On my long-ago virgin trip to the Toronto Film Festival, a friend who'd done TIFF many times by then pointed out a gold star with Roger Ebert's name on it. The star was embedded in the sidewalk in splendid isolation outside an unprepossessing Chinese restaurant near my hotel. That puckish marker commemorated a banquet held there in his honor some years earlier. Today, I can't think of another critic for whom such a droll tribute—at once tongue-in-cheek and hand on heart—would be so fitting.
Pauline Kael might have been happier with an arrogant bust of herself in the American Academy of Arts and Letters. Andrew Sarris, with a school of cinema studies named for him that spelled "Sarris" wrong. As for David Thomson, he just wants an island where he gets to be the benign version of Dr. Moreau. But Ebert, the greatest popularizer of serious movie love ever, belonged on a thoroughfare.
That's because he should be equally present in all his glory for cinephiles, random pigeons, and people on their indifferent way to the nearby Subway I now know so well.
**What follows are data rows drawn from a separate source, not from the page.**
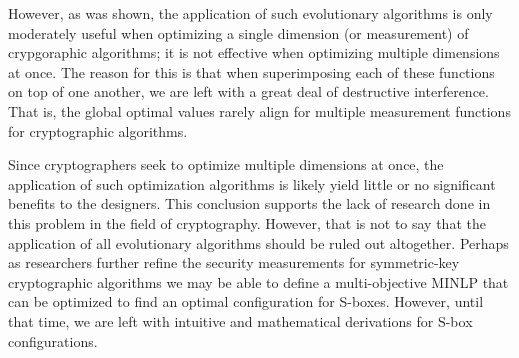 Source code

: \documentclass[11pt]{article}
\begin{document}
However, as was shown, the application of such evolutionary algorithms is only moderately useful when optimizing a single dimension (or measurement) of crypgoraphic algorithms; it is not effective when optimizing multiple dimensions at once. The reason for this is that when superimposing each of these functions on top of one another, we are left with a great deal of destructive interference. That is, the global optimal values rarely align for multiple measurement functions for cryptographic algorithms. 

Since cryptographers seek to optimize multiple dimensions at once, the application of such optimization algorithms is likely yield little or no significant benefits to the designers. This conclusion supports the lack of research done in this problem in the field of cryptography. However, that is not to say that the application of all evolutionary algorithms should be ruled out altogether. Perhaps as researchers further refine the security measurements for symmetric-key cryptographic algorithms we may be able to define a multi-objective MINLP that can be optimized to find an optimal configuration for S-boxes. However, until that time, we are left with intuitive and mathematical derivations for S-box configurations.



\end{document}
Year after year, seeing Ebert's star on my way home from a day of screenings made me awfully happy.
Like a lot of people unfortunate enough to have never lived in Chicago—where he began as the Sun-Times's bumptious young film reviewer way back in 1967, and what I envy him most is that he knew Bill Mauldin—I first became aware of Ebert as the co-host with Gene Siskel of At The Movies in the '80s. And like a lot of my fellow Village Voice-ey snots, I then thought of the popular television show—thumbs up, thumbs down, and so on—as some sort of death knell for intelligent criticism.
That was an especially dumb and revealing mistake for someone who believes in pop outreach. It took me a long time to grasp that At The Movies—or Siskel And Ebert, as it's more commonly known—was the last, most expressive flowering of that lovely era when movies seemed like they were worth arguing about until the cows came home. To the end of his days, Ebert believed equally and passionately in movies and the value of argument, and his website is proof that he never pulled rank with readers who tangled with him. If they cared enough about film to contest his opinion, then they were kindred spirits, not enemies.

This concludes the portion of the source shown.